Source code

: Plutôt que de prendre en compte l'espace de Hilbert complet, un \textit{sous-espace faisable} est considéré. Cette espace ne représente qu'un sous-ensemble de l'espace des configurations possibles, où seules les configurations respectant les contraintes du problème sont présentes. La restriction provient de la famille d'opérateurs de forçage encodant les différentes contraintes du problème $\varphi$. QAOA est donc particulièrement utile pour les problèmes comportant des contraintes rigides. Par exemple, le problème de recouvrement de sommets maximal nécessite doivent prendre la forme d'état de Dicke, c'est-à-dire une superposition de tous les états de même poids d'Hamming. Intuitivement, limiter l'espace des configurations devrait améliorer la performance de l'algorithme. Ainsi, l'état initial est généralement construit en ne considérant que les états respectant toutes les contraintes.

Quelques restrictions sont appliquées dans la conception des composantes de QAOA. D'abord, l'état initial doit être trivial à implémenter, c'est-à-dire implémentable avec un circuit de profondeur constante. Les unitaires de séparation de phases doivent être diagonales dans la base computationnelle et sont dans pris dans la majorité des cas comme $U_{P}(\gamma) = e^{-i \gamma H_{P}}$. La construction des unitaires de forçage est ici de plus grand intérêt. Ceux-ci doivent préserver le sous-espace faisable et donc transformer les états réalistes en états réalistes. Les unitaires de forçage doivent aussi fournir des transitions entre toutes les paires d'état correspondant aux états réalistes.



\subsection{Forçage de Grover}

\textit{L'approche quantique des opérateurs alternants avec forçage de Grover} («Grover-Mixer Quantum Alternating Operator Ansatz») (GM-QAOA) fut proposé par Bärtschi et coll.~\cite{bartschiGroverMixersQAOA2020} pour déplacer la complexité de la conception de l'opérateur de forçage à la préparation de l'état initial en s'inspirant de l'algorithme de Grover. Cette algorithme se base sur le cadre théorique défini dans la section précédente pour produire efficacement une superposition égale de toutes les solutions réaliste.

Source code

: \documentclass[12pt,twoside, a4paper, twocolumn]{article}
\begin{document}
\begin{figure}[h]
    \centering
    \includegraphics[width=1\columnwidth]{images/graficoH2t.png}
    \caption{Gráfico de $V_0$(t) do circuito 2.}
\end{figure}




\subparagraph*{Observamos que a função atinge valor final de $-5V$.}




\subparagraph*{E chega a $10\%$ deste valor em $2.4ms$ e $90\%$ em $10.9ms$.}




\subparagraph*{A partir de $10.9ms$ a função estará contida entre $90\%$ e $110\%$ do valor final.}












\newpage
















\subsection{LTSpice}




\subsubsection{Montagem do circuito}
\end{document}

AIM OF THE EXERCISE →
Look through the material for "função". Copy each line that has it.

ANSWER TO THIS EXERCISE →
\subparagraph*{Observamos que a função atinge valor final de $-5V$.}
\subparagraph*{A partir de $10.9ms$ a função estará contida entre $90\%$ e $110\%$ do valor final.}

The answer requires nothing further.